======== Records for this task ========

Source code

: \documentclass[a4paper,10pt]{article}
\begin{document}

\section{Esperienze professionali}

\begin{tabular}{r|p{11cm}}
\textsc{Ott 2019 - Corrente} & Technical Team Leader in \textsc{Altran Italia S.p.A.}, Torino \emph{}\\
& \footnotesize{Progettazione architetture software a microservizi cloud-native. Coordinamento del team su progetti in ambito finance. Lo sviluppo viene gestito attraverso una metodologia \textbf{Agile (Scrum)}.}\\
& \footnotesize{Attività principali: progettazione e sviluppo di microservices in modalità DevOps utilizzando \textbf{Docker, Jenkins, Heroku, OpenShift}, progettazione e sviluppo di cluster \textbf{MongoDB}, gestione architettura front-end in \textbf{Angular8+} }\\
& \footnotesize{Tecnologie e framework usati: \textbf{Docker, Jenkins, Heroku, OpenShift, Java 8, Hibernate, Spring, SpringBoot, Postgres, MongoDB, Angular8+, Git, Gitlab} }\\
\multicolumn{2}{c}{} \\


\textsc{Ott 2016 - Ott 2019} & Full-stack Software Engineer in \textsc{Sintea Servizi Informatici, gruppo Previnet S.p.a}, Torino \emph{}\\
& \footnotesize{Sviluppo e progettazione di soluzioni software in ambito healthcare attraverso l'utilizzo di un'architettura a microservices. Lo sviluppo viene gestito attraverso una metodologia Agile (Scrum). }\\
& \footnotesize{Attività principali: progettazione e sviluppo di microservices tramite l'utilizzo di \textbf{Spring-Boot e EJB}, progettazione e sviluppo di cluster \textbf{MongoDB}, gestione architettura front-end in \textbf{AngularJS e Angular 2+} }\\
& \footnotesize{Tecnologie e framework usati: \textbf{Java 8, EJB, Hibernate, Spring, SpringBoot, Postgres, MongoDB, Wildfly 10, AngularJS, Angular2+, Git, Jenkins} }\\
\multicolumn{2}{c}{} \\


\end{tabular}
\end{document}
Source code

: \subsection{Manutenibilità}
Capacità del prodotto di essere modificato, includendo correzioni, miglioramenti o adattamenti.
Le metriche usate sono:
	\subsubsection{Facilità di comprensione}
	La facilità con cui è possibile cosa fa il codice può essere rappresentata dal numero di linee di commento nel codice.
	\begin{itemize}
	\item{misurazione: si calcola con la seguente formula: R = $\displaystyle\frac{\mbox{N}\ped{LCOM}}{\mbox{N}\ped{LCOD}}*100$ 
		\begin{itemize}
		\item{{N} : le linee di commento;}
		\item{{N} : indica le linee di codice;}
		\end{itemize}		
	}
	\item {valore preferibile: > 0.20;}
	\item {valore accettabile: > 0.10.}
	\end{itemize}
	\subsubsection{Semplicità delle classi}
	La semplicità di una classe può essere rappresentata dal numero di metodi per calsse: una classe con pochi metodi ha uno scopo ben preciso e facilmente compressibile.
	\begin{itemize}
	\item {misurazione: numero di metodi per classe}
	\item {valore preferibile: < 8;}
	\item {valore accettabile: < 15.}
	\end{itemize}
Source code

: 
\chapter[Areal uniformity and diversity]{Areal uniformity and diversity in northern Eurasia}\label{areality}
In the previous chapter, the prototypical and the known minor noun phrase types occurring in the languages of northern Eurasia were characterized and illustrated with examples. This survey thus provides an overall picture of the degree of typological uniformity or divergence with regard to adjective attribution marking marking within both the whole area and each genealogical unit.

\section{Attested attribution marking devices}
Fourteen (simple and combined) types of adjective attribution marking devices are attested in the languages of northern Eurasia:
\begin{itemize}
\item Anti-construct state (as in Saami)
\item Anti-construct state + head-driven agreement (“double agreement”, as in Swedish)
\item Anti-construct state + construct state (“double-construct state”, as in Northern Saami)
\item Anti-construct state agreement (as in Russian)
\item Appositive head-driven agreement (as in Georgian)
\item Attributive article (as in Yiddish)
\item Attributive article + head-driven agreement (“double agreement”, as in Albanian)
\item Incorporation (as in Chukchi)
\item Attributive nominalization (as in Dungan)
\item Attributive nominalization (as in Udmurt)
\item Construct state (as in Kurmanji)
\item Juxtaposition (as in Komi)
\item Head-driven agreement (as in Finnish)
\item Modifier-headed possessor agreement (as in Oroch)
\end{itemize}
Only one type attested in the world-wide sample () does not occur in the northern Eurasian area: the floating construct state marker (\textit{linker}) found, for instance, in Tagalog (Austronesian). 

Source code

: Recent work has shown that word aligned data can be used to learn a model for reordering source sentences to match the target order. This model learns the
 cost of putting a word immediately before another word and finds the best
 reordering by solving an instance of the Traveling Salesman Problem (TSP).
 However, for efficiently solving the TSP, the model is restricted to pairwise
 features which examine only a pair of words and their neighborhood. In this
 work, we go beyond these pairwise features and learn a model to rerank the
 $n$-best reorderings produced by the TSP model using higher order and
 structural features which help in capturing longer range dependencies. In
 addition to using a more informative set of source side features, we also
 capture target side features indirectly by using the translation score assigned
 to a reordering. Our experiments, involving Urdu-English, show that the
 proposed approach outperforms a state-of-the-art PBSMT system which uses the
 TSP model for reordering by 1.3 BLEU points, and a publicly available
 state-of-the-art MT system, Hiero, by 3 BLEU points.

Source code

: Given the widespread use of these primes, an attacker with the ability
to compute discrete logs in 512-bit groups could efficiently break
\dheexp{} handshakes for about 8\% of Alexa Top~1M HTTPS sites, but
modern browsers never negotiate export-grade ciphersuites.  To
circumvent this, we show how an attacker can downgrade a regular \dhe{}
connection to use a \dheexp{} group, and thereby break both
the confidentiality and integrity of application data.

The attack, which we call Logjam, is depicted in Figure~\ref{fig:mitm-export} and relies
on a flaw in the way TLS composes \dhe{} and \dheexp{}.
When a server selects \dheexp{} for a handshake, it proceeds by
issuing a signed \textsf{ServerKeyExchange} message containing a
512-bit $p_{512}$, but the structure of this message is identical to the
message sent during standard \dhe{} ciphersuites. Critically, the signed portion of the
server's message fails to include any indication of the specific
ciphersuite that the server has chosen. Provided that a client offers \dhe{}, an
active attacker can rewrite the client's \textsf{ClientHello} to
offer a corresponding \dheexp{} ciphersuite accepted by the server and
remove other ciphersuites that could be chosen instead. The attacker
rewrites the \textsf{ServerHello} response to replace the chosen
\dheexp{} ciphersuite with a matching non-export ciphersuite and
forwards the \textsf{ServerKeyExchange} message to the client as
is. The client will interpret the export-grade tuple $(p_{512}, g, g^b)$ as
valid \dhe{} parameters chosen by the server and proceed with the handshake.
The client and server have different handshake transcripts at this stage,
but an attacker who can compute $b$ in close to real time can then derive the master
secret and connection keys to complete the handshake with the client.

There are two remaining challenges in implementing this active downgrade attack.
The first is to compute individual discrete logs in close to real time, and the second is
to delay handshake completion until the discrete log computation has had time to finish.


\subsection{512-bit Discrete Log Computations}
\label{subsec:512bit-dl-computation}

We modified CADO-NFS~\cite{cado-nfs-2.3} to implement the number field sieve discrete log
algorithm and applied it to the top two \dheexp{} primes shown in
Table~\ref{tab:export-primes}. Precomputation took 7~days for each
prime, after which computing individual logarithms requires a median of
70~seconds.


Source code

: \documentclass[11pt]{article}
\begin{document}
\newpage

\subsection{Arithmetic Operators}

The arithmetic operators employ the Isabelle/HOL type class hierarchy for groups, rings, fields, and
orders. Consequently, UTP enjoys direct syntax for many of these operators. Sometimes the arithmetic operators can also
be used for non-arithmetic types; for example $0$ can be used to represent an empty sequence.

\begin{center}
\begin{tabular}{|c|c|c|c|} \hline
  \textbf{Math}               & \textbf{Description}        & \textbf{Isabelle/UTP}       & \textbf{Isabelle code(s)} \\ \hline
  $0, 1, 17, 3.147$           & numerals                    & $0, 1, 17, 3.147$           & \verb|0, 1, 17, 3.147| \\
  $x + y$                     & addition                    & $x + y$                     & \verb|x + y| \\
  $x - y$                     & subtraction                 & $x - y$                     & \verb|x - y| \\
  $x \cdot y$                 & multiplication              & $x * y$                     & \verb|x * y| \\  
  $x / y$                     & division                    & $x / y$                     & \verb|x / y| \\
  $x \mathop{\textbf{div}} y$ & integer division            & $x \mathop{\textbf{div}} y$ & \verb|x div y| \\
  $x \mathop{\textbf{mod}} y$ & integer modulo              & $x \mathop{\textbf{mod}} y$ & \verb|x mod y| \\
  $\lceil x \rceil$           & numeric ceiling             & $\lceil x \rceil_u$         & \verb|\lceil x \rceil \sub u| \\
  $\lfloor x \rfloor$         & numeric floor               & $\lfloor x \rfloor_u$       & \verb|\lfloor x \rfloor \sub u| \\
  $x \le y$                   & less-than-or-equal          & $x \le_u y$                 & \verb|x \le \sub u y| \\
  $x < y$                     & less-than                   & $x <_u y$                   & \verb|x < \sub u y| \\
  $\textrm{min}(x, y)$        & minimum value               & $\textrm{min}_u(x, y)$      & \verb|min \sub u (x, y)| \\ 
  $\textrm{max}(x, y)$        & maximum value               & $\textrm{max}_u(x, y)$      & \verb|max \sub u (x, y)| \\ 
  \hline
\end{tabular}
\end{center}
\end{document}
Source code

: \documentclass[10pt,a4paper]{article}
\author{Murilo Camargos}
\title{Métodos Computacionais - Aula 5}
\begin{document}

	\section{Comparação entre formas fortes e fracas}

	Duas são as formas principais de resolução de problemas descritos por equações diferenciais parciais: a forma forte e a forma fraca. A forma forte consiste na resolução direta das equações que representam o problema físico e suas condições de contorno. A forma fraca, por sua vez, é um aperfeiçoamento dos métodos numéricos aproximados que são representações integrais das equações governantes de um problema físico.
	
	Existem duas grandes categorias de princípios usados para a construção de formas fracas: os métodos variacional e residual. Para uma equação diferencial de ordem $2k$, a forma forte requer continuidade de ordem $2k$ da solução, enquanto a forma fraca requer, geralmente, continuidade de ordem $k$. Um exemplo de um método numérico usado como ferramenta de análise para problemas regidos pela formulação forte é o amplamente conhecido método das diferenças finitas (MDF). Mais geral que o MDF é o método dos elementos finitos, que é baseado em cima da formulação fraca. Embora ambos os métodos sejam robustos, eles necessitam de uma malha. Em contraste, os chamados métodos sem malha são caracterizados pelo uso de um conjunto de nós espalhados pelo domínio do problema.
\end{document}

========

> **What the task requires**
Go line by line through the data, copying each one that contains the word "begin".

> **Task solution**
\begin{document}
\begin{tabular}{r|p{11cm}}
	\begin{itemize}
		\begin{itemize}
	\begin{itemize}
\begin{itemize}
\begin{document}
\begin{center}
\begin{tabular}{|c|c|c|c|} \hline
\begin{document}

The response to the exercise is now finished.